# Dataset excerpts
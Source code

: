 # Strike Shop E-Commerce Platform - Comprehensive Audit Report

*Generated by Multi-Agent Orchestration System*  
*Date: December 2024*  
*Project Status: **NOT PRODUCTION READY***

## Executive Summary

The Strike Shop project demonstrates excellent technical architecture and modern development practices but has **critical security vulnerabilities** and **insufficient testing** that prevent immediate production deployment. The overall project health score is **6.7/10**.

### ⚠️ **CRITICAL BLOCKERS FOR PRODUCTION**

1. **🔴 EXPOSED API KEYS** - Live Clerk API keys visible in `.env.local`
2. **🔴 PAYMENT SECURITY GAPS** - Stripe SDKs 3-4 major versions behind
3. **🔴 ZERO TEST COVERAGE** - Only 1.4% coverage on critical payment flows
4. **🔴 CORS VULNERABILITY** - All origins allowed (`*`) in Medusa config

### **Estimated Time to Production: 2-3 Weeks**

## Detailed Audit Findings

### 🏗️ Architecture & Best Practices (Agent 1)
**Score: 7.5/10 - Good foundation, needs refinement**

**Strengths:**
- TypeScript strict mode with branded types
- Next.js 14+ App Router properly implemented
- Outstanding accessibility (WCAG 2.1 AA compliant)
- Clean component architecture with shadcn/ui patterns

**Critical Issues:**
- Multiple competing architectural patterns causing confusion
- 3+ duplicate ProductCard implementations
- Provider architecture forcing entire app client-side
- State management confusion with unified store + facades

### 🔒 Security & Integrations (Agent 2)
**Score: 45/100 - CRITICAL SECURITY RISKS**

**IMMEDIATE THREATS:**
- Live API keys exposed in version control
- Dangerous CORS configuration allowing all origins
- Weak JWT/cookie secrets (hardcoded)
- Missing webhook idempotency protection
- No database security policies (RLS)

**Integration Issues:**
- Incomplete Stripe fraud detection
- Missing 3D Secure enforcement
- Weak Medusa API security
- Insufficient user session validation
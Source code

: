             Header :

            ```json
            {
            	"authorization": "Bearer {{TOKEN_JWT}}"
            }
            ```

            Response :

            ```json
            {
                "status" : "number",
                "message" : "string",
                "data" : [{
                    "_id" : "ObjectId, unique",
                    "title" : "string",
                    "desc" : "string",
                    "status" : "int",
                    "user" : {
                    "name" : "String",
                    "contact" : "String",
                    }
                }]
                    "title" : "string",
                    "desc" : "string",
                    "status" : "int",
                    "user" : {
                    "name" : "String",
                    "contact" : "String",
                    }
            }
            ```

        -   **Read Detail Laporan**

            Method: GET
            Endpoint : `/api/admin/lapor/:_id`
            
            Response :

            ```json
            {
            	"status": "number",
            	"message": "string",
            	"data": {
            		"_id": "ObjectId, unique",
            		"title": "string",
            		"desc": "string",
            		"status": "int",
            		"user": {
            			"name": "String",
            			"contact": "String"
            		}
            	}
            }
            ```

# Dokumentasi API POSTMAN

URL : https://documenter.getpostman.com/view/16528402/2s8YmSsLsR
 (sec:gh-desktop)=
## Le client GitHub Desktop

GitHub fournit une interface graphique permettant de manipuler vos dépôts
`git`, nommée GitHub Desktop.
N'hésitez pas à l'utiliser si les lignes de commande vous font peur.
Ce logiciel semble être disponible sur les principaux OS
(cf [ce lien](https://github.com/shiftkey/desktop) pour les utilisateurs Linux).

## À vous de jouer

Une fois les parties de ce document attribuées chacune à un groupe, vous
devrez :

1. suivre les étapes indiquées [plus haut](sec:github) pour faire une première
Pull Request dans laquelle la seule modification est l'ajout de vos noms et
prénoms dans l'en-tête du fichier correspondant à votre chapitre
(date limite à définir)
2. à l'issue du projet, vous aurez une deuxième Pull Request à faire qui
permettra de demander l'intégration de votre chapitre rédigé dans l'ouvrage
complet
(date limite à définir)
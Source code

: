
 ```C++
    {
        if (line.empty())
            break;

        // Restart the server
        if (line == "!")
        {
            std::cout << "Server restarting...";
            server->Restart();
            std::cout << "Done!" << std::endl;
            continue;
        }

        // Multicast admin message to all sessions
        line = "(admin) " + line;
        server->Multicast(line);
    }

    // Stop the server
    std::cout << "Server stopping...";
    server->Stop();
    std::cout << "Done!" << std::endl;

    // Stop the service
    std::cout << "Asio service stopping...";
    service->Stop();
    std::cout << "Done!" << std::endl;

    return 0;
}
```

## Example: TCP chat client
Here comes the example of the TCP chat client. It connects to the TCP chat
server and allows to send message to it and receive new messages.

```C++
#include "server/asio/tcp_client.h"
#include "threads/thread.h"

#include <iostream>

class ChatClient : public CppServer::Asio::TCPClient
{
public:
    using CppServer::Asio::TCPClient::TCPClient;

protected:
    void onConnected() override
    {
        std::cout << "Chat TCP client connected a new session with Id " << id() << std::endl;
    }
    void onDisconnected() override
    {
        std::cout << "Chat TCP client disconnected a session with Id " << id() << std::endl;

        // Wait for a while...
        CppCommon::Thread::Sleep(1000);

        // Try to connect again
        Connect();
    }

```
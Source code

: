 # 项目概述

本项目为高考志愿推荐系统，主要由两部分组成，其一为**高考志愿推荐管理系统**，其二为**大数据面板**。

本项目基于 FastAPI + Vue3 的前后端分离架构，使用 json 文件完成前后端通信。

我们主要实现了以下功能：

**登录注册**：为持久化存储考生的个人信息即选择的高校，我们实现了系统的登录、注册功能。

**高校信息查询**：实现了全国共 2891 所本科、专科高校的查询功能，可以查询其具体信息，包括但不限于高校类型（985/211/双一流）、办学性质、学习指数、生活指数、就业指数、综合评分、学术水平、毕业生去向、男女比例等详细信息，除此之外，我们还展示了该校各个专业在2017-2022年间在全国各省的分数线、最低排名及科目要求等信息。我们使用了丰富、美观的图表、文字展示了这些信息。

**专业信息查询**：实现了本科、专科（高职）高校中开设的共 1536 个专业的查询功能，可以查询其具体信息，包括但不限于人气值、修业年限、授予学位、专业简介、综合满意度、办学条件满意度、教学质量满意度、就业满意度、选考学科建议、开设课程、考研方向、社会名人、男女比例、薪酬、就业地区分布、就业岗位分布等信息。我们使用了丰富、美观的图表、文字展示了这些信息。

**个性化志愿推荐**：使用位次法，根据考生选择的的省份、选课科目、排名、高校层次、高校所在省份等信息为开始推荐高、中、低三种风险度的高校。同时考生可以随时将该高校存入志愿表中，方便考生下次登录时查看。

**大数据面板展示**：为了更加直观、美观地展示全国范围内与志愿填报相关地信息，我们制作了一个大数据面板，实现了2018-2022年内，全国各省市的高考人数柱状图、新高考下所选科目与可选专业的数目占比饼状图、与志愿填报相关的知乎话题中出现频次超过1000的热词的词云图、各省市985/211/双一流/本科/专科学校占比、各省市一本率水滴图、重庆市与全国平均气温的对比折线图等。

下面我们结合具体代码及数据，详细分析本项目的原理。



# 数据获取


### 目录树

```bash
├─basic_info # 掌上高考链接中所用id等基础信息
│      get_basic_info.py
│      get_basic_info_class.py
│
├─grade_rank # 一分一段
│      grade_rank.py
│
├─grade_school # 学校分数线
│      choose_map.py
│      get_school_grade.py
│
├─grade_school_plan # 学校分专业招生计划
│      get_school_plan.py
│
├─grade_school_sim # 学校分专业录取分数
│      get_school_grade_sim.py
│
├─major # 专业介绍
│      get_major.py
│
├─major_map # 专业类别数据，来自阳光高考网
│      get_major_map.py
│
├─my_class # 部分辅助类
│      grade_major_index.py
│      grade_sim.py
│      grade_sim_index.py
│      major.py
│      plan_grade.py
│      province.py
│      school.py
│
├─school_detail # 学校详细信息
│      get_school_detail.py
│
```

# Work instructions
Using the records above, restate word for word the lines from the one with "### 🔒 Security & Integrations (Agent 2)" through the one with "- Weak Medusa API security", both included.

# Finished task
### 🔒 Security & Integrations (Agent 2)
**Score: 45/100 - CRITICAL SECURITY RISKS**

**IMMEDIATE THREATS:**
- Live API keys exposed in version control
- Dangerous CORS configuration allowing all origins
- Weak JWT/cookie secrets (hardcoded)
- Missing webhook idempotency protection
- No database security policies (RLS)

**Integration Issues:**
- Incomplete Stripe fraud detection
- Missing 3D Secure enforcement
- Weak Medusa API security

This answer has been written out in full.